***** Records for this exercise

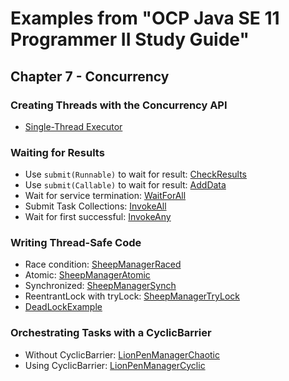 # Examples from "OCP Java SE 11 Programmer II Study Guide"

## Chapter 7 - Concurrency

### Creating Threads with the Concurrency API
* [Single-Thread Executor](src/main/java/learn/ocp/progr2/ch07concurrency/ZooInfo.java)

### Waiting for Results
* Use `submit(Runnable)` to wait for result: [CheckResults](src/main/java/learn/ocp/progr2/ch07concurrency/CheckResults.java)
* Use `submit(Callable)` to wait for result: [AddData](src/main/java/learn/ocp/progr2/ch07concurrency/AddData.java)
* Wait for service termination: [WaitForAll](src/main/java/learn/ocp/progr2/ch07concurrency/WaitForAll.java)
* Submit Task Collections: [InvokeAll](src/main/java/learn/ocp/progr2/ch07concurrency/InvokeAll.java)
* Wait for first successful: [InvokeAny](src/main/java/learn/ocp/progr2/ch07concurrency/InvokeAny.java)

### Writing Thread-Safe Code
* Race condition: [SheepManagerRaced](src/main/java/learn/ocp/progr2/ch07concurrency/SheepManagerRaced.java)
* Atomic: [SheepManagerAtomic](src/main/java/learn/ocp/progr2/ch07concurrency/SheepManagerAtomic.java)
* Synchronized: [SheepManagerSynch](src/main/java/learn/ocp/progr2/ch07concurrency/SheepManagerSynch.java)
* ReentrantLock with tryLock: [SheepManagerTryLock](src/main/java/learn/ocp/progr2/ch07concurrency/SheepManagerTryLock.java)
* [DeadLockExample](src/main/java/learn/ocp/progr2/ch07concurrency/DeadLockExample.java)

### Orchestrating Tasks with a CyclicBarrier
* Without CyclicBarrier: [LionPenManagerChaotic](src/main/java/learn/ocp/progr2/ch07concurrency/LionPenManagerChaotic.java)
* Using CyclicBarrier: [LionPenManagerCyclic](src/main/java/learn/ocp/progr2/ch07concurrency/LionPenManagerCyclic.java)
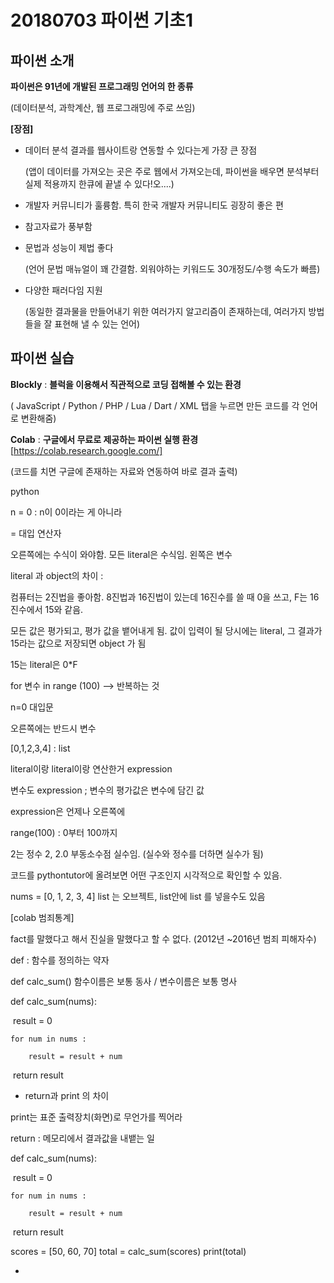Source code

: # 20180703 파이썬 기초1

## 파이썬 소개

**파이썬은 91년에 개발된 프로그래밍 언어의 한 종류**

(데이터분석, 과학계산, 웹 프로그래밍에 주로 쓰임)

**[장점]**

- 데이터 분석 결과를 웹사이트랑 연동할 수 있다는게 가장 큰 장점 

  (앱이 데이터를 가져오는 곳은 주로 웹에서 가져오는데, 파이썬을 배우면 분석부터 실제 적용까지 한큐에 끝낼 수 있다!오....) 

- 개발자 커뮤니티가 훌륭함. 특히 한국 개발자 커뮤니티도 굉장히 좋은 편

- 참고자료가 풍부함

- 문법과 성능이 제법 좋다 

  (언어 문법 매뉴얼이 꽤 간결함. 외워야하는 키워드도 30개정도/수행 속도가 빠름)

- 다양한 패러다임 지원 

  (동일한 결과물을 만들어내기 위한 여러가지 알고리즘이 존재하는데, 여러가지 방법들을 잘 표현해 낼 수 있는 언어)

## 파이썬 실습

**Blockly** : **블럭을 이용해서 직관적으로 코딩 접해볼 수 있는 환경** 

( JavaScript / Python / PHP / Lua / Dart / XML 탭을 누르면 만든 코드를 각 언어로 변환해줌)

**Colab**  : **구글에서 무료로 제공하는 파이썬 실행 환경** [https://colab.research.google.com/]

(코드를 치면 구글에 존재하는 자료와 연동하여 바로 결과 출력)



python

n = 0 : n이 0이라는 게 아니라 

= 대입 연산자 

오른쪽에는 수식이 와야함. 모든 literal은 수식임. 왼쪽은 변수 

literal 과 object의 차이 : 

컴퓨터는 2진법을 좋아함. 8진법과 16진법이 있는데 16진수를 쓸 때 0을 쓰고, F는 16진수에서 15와 같음. 

모든 값은 평가되고, 평가 값을 뱉어내게 됨. 값이 입력이 될 당시에는 literal, 그 결과가 15라는 값으로 저장되면 object 가 됨

15는 literal은  0*F

for 변수 in range (100) --> 반복하는 것

n=0 대입문

오른쪽에는 반드시 변수 



[0,1,2,3,4]  : list

literal이랑 literal이랑 연산한거 expression 

변수도 expression  ; 변수의 평가값은 변수에 담긴 값 

expression은 언제나 오른쪽에

range(100) : 0부터 100까지 



2는 정수 2, 2.0 부동소수점 실수임. (실수와 정수를 더하면 실수가 됨)

코드를 pythontutor에 올려보면 어떤 구조인지 시각적으로 확인할 수 있음. 

nums = [0, 1, 2, 3, 4]  list 는 오브젝트, list안에 list 를 넣을수도 있음 



[colab 범죄통계]

fact를 말했다고 해서 진실을 말했다고 할 수 없다. (2012년 ~2016년 범죄 피해자수)



def : 함수를 정의하는 약자 

def calc_sum()  함수이름은 보통 동사 / 변수이름은 보통 명사 

def calc_sum(nums):

​	result = 0

 	for num in nums :

 		result = result + num

​	return result 

-  return과 print 의 차이 

  print는 표준 출력장치(화면)로 무언가를 찍어라

  return : 메모리에서 결과값을 내뱉는 일 

def calc_sum(nums):

​	result = 0

 	for num in nums :

 		result = result + num

​	return result 

scores = [50, 60, 70]
total = calc_sum(scores)
print(total)



-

**********

| What you should do |
Pictures stay out; print everything else in the data exactly.

| Reply to the exercise |
 # Examples from "OCP Java SE 11 Programmer II Study Guide"

## Chapter 7 - Concurrency

### Creating Threads with the Concurrency API
* [Single-Thread Executor](src/main/java/learn/ocp/progr2/ch07concurrency/ZooInfo.java)

### Waiting for Results
* Use `submit(Runnable)` to wait for result: [CheckResults](src/main/java/learn/ocp/progr2/ch07concurrency/CheckResults.java)
* Use `submit(Callable)` to wait for result: [AddData](src/main/java/learn/ocp/progr2/ch07concurrency/AddData.java)
* Wait for service termination: [WaitForAll](src/main/java/learn/ocp/progr2/ch07concurrency/WaitForAll.java)
* Submit Task Collections: [InvokeAll](src/main/java/learn/ocp/progr2/ch07concurrency/InvokeAll.java)
* Wait for first successful: [InvokeAny](src/main/java/learn/ocp/progr2/ch07concurrency/InvokeAny.java)

### Writing Thread-Safe Code
* Race condition: [SheepManagerRaced](src/main/java/learn/ocp/progr2/ch07concurrency/SheepManagerRaced.java)
* Atomic: [SheepManagerAtomic](src/main/java/learn/ocp/progr2/ch07concurrency/SheepManagerAtomic.java)
* Synchronized: [SheepManagerSynch](src/main/java/learn/ocp/progr2/ch07concurrency/SheepManagerSynch.java)
* ReentrantLock with tryLock: [SheepManagerTryLock](src/main/java/learn/ocp/progr2/ch07concurrency/SheepManagerTryLock.java)
* [DeadLockExample](src/main/java/learn/ocp/progr2/ch07concurrency/DeadLockExample.java)

### Orchestrating Tasks with a CyclicBarrier
* Without CyclicBarrier: [LionPenManagerChaotic](src/main/java/learn/ocp/progr2/ch07concurrency/LionPenManagerChaotic.java)
* Using CyclicBarrier: [LionPenManagerCyclic](src/main/java/learn/ocp/progr2/ch07concurrency/LionPenManagerCyclic.java)
Source code

: # 20180703 파이썬 기초1

## 파이썬 소개

**파이썬은 91년에 개발된 프로그래밍 언어의 한 종류**

(데이터분석, 과학계산, 웹 프로그래밍에 주로 쓰임)

**[장점]**

- 데이터 분석 결과를 웹사이트랑 연동할 수 있다는게 가장 큰 장점 

  (앱이 데이터를 가져오는 곳은 주로 웹에서 가져오는데, 파이썬을 배우면 분석부터 실제 적용까지 한큐에 끝낼 수 있다!오....) 

- 개발자 커뮤니티가 훌륭함. 특히 한국 개발자 커뮤니티도 굉장히 좋은 편

- 참고자료가 풍부함

- 문법과 성능이 제법 좋다 

  (언어 문법 매뉴얼이 꽤 간결함. 외워야하는 키워드도 30개정도/수행 속도가 빠름)

- 다양한 패러다임 지원 

  (동일한 결과물을 만들어내기 위한 여러가지 알고리즘이 존재하는데, 여러가지 방법들을 잘 표현해 낼 수 있는 언어)

## 파이썬 실습

**Blockly** : **블럭을 이용해서 직관적으로 코딩 접해볼 수 있는 환경** 

( JavaScript / Python / PHP / Lua / Dart / XML 탭을 누르면 만든 코드를 각 언어로 변환해줌)

**Colab**  : **구글에서 무료로 제공하는 파이썬 실행 환경** [https://colab.research.google.com/]

(코드를 치면 구글에 존재하는 자료와 연동하여 바로 결과 출력)



python

n = 0 : n이 0이라는 게 아니라 

= 대입 연산자 

오른쪽에는 수식이 와야함. 모든 literal은 수식임. 왼쪽은 변수 

literal 과 object의 차이 : 

컴퓨터는 2진법을 좋아함. 8진법과 16진법이 있는데 16진수를 쓸 때 0을 쓰고, F는 16진수에서 15와 같음. 

모든 값은 평가되고, 평가 값을 뱉어내게 됨. 값이 입력이 될 당시에는 literal, 그 결과가 15라는 값으로 저장되면 object 가 됨

15는 literal은  0*F

for 변수 in range (100) --> 반복하는 것

n=0 대입문

오른쪽에는 반드시 변수 



[0,1,2,3,4]  : list

literal이랑 literal이랑 연산한거 expression 

변수도 expression  ; 변수의 평가값은 변수에 담긴 값 

expression은 언제나 오른쪽에

range(100) : 0부터 100까지 



2는 정수 2, 2.0 부동소수점 실수임. (실수와 정수를 더하면 실수가 됨)

코드를 pythontutor에 올려보면 어떤 구조인지 시각적으로 확인할 수 있음. 

nums = [0, 1, 2, 3, 4]  list 는 오브젝트, list안에 list 를 넣을수도 있음 



[colab 범죄통계]

fact를 말했다고 해서 진실을 말했다고 할 수 없다. (2012년 ~2016년 범죄 피해자수)



def : 함수를 정의하는 약자 

def calc_sum()  함수이름은 보통 동사 / 변수이름은 보통 명사 

def calc_sum(nums):

​	result = 0

 	for num in nums :

 		result = result + num

​	return result 

-  return과 print 의 차이 

  print는 표준 출력장치(화면)로 무언가를 찍어라

  return : 메모리에서 결과값을 내뱉는 일 

def calc_sum(nums):

​	result = 0

 	for num in nums :

 		result = result + num

​	return result 

scores = [50, 60, 70]
total = calc_sum(scores)
print(total)



-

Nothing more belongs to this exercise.